- **Exercise details**:
Print out the data below in full, exactly as written.

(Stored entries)
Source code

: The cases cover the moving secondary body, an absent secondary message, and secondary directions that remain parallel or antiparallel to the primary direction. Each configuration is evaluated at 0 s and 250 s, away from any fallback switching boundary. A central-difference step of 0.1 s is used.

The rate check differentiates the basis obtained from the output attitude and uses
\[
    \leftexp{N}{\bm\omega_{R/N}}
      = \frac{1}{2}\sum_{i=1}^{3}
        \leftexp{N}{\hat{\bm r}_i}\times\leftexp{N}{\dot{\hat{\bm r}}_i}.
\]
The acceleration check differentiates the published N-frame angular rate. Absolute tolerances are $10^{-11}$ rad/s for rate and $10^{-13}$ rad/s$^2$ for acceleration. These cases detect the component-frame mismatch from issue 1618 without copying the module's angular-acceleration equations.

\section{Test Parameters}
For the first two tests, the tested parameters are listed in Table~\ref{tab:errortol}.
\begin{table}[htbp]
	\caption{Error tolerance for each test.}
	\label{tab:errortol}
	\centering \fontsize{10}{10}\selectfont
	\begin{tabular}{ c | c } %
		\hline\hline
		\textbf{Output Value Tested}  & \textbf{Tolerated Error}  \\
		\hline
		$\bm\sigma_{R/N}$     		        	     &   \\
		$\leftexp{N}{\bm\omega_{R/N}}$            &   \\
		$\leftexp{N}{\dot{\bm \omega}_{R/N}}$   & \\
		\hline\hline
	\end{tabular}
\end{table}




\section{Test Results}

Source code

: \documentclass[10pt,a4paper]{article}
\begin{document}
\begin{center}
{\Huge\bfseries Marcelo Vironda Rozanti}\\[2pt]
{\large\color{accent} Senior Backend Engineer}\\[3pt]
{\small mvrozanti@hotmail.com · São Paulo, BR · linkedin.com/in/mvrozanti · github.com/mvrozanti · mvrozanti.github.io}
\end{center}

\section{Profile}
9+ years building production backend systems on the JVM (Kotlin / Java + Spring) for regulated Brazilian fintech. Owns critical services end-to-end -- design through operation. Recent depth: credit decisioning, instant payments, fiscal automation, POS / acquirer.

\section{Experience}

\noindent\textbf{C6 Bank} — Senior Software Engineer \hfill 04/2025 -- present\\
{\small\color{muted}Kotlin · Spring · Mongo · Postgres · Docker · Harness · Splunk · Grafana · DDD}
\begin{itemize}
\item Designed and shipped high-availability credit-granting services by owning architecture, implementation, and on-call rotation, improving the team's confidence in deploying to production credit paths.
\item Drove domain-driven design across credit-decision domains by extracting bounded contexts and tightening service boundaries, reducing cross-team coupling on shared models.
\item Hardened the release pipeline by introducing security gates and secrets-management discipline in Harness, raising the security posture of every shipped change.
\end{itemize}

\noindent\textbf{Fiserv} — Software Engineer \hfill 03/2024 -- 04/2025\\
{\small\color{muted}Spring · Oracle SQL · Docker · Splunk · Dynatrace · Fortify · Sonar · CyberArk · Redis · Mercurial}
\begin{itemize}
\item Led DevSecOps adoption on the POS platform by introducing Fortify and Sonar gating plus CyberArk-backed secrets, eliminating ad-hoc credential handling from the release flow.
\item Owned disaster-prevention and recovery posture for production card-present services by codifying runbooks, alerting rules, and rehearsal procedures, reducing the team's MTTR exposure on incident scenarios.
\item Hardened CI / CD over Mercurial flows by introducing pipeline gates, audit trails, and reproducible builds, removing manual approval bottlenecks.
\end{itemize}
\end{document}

- **Solution**:
Source code

: The cases cover the moving secondary body, an absent secondary message, and secondary directions that remain parallel or antiparallel to the primary direction. Each configuration is evaluated at 0 s and 250 s, away from any fallback switching boundary. A central-difference step of 0.1 s is used.

The rate check differentiates the basis obtained from the output attitude and uses
\[
    \leftexp{N}{\bm\omega_{R/N}}
      = \frac{1}{2}\sum_{i=1}^{3}
        \leftexp{N}{\hat{\bm r}_i}\times\leftexp{N}{\dot{\hat{\bm r}}_i}.
\]
The acceleration check differentiates the published N-frame angular rate. Absolute tolerances are $10^{-11}$ rad/s for rate and $10^{-13}$ rad/s$^2$ for acceleration. These cases detect the component-frame mismatch from issue 1618 without copying the module's angular-acceleration equations.

\section{Test Parameters}
For the first two tests, the tested parameters are listed in Table~\ref{tab:errortol}.
\begin{table}[htbp]
	\caption{Error tolerance for each test.}
	\label{tab:errortol}
	\centering \fontsize{10}{10}\selectfont
	\begin{tabular}{ c | c } %
		\hline\hline
		\textbf{Output Value Tested}  & \textbf{Tolerated Error}  \\
		\hline
		$\bm\sigma_{R/N}$     		        	     &   \\
		$\leftexp{N}{\bm\omega_{R/N}}$            &   \\
		$\leftexp{N}{\dot{\bm \omega}_{R/N}}$   & \\
		\hline\hline
	\end{tabular}
\end{table}




\section{Test Results}

Source code

: \documentclass[10pt,a4paper]{article}
\begin{document}
\begin{center}
{\Huge\bfseries Marcelo Vironda Rozanti}\\[2pt]
{\large\color{accent} Senior Backend Engineer}\\[3pt]
{\small mvrozanti@hotmail.com · São Paulo, BR · linkedin.com/in/mvrozanti · github.com/mvrozanti · mvrozanti.github.io}
\end{center}

\section{Profile}
9+ years building production backend systems on the JVM (Kotlin / Java + Spring) for regulated Brazilian fintech. Owns critical services end-to-end -- design through operation. Recent depth: credit decisioning, instant payments, fiscal automation, POS / acquirer.

\section{Experience}

\noindent\textbf{C6 Bank} — Senior Software Engineer \hfill 04/2025 -- present\\
{\small\color{muted}Kotlin · Spring · Mongo · Postgres · Docker · Harness · Splunk · Grafana · DDD}
\begin{itemize}
\item Designed and shipped high-availability credit-granting services by owning architecture, implementation, and on-call rotation, improving the team's confidence in deploying to production credit paths.
\item Drove domain-driven design across credit-decision domains by extracting bounded contexts and tightening service boundaries, reducing cross-team coupling on shared models.
\item Hardened the release pipeline by introducing security gates and secrets-management discipline in Harness, raising the security posture of every shipped change.
\end{itemize}

\noindent\textbf{Fiserv} — Software Engineer \hfill 03/2024 -- 04/2025\\
{\small\color{muted}Spring · Oracle SQL · Docker · Splunk · Dynatrace · Fortify · Sonar · CyberArk · Redis · Mercurial}
\begin{itemize}
\item Led DevSecOps adoption on the POS platform by introducing Fortify and Sonar gating plus CyberArk-backed secrets, eliminating ad-hoc credential handling from the release flow.
\item Owned disaster-prevention and recovery posture for production card-present services by codifying runbooks, alerting rules, and rehearsal procedures, reducing the team's MTTR exposure on incident scenarios.
\item Hardened CI / CD over Mercurial flows by introducing pipeline gates, audit trails, and reproducible builds, removing manual approval bottlenecks.
\end{itemize}
\end{document}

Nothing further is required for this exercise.